Alzheimer’s is the most common form of dementia and is the degeneration of neurons in the cortex(the section of the brain which controls thoughts and actions). According to Osmosis, there are two main factors that contribute to Alzheimer’s, beta amyloid plaques and neurofibrillary tangles.


The first component of Alzheimer’s is the development of  beta amyloid plaque. In the cell membrane of a neuron, a protein called amyloid precursor protein (APP) resides half in the cell and half out of the cell. The purpose of this protein is to help neurons grow and repair themselves from any injuries. Normally, APP gets released from the cell membrane by two enzymes known as alpha-secretase and gamma-secretase. This chopped up form of APP is soluble in the brain and eventually disappears. However, if gamma-secretase chops up APP with beta-secretase instead of alpha secretase it creates amyloid beta which is not soluble. Amyloid beta is very chemically sticky, so it clumps together outside of neurons forming beta amyloid plaque. Beta amyloid plaque gets in between neurons and disrupts neuron signalling which impairs functioning. This can also start up a response from the immune system which will damage surrounding neurons as well.

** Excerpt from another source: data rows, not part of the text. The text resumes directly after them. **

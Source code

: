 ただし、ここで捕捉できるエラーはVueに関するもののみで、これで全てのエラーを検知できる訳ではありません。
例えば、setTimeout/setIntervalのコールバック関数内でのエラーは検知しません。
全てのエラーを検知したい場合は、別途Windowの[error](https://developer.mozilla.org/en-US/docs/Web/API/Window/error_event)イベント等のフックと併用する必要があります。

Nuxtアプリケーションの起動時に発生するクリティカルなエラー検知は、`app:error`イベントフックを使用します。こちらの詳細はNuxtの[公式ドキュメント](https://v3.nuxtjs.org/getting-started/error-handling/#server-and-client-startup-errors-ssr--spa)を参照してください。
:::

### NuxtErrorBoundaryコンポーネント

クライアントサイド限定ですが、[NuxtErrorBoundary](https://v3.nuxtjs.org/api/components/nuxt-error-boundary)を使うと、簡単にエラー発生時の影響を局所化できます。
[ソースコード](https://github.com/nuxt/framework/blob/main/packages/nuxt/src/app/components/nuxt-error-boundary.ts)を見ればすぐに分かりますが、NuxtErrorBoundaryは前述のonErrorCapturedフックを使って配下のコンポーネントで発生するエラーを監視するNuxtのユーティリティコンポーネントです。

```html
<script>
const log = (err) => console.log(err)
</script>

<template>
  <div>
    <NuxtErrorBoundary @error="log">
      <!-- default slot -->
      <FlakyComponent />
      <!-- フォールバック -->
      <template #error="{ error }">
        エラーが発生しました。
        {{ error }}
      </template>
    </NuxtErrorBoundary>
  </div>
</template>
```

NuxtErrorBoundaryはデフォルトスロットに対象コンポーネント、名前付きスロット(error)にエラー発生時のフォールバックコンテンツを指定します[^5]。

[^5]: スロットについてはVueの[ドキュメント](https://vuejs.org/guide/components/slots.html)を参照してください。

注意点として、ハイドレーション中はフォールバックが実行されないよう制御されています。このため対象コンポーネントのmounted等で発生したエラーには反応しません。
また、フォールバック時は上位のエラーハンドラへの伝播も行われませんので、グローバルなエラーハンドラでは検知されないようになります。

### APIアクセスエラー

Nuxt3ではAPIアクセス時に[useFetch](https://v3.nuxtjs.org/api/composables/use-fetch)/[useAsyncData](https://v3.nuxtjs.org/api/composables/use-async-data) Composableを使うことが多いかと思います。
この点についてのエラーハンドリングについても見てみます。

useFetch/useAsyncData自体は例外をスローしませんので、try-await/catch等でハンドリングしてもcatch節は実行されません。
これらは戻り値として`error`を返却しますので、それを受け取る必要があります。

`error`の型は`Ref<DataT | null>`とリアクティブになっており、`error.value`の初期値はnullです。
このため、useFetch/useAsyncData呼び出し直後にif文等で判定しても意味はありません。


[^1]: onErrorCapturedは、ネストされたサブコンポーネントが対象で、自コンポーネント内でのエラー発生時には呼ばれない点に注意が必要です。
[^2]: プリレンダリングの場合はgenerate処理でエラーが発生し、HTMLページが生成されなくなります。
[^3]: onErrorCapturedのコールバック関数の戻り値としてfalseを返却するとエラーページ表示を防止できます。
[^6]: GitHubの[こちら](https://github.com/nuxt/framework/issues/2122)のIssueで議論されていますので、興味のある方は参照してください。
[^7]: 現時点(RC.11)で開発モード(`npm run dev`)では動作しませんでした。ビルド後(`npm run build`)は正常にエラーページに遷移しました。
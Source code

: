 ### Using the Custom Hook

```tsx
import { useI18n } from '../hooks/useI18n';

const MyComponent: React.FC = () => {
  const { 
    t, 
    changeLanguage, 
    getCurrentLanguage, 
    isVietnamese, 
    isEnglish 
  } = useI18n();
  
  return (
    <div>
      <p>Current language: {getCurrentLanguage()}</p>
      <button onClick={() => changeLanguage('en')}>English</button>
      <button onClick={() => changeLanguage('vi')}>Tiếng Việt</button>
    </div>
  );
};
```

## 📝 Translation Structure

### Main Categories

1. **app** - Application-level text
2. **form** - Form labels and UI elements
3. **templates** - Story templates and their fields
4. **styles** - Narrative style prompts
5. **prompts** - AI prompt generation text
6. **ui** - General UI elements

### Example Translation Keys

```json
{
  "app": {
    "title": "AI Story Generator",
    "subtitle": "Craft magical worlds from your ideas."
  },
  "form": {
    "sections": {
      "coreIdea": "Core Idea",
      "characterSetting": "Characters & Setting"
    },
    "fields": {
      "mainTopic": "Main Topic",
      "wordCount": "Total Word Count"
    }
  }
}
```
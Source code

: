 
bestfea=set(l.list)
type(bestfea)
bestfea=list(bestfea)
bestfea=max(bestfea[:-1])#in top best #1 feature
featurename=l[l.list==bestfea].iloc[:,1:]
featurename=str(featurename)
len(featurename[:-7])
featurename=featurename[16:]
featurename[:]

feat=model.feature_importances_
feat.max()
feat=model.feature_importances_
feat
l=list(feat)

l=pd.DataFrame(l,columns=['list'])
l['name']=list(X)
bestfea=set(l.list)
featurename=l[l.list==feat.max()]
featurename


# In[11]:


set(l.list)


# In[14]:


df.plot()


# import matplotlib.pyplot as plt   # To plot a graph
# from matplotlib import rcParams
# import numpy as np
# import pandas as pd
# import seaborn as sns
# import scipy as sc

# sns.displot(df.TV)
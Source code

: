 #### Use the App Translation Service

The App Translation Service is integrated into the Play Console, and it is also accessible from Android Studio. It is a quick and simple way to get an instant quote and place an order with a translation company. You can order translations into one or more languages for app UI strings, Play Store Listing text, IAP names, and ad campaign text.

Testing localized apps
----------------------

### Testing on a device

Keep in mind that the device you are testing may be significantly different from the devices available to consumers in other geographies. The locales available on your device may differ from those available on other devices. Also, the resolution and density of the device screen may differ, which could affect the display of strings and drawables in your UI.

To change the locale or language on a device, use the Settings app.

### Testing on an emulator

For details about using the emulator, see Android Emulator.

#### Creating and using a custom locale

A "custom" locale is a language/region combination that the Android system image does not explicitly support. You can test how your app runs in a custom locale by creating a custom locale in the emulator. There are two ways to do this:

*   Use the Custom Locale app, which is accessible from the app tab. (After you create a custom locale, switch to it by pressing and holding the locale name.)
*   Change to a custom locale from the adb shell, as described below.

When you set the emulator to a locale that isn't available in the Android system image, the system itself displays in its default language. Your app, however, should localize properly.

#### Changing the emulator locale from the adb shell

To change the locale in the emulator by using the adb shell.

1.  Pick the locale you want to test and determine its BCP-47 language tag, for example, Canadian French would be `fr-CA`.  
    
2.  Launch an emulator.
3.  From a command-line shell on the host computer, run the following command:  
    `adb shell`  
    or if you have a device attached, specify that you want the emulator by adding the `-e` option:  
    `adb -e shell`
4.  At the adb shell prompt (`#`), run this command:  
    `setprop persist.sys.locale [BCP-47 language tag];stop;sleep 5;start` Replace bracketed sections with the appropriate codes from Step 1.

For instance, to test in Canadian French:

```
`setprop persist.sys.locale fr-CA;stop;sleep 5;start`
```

The second component to Alzheimer’s is neurofibrillary tangles. These tangles are located inside neurons as opposed to the outside of neurons where beta amyloid plaque is found. Neurons are held together by a cytoskeleton which is made up of microtubules used to transport nutrients throughout the neuron. Tau proteins make sure that microtubules stick together. If there is beta amyloid plaque outside of neurons, it causes pathways inside neurons to activate the enzyme known as kinase. Kinase transports phosphate groups to tau proteins in microtubules which degenerates them causing them to stop supporting the microtubule. Tau proteins then bundle together to form neurofibrillary tangles inside the neuron. Since the microtubule gets broken apart, the neuron isn’t  able to transport nutrients which leads to apoptosis. On a large scale, the brain atrophies and the gyries(ridges of the brain) get narrower which can be seen in an magnetic resonance imaging (MRI) scan of a person’s brain who has Alzheimer’s.


The progression of Alzheimer's’ worsens over time. The symptoms at first are not detectable as beta amyloid plaque just starts to build up. As time goes on, short term memory loss occurs, as well as a loss of motor skills and language functioning. This eventually leads to long term memory loss as apoptosis of neurons occurs. Dementia is seen as the symptoms of this neurodegenerative disorder.

Overall, dementia is a term for a set of symptoms where as Alzheimer’s is a neurodegenerative disorder that has dementia as its symptoms.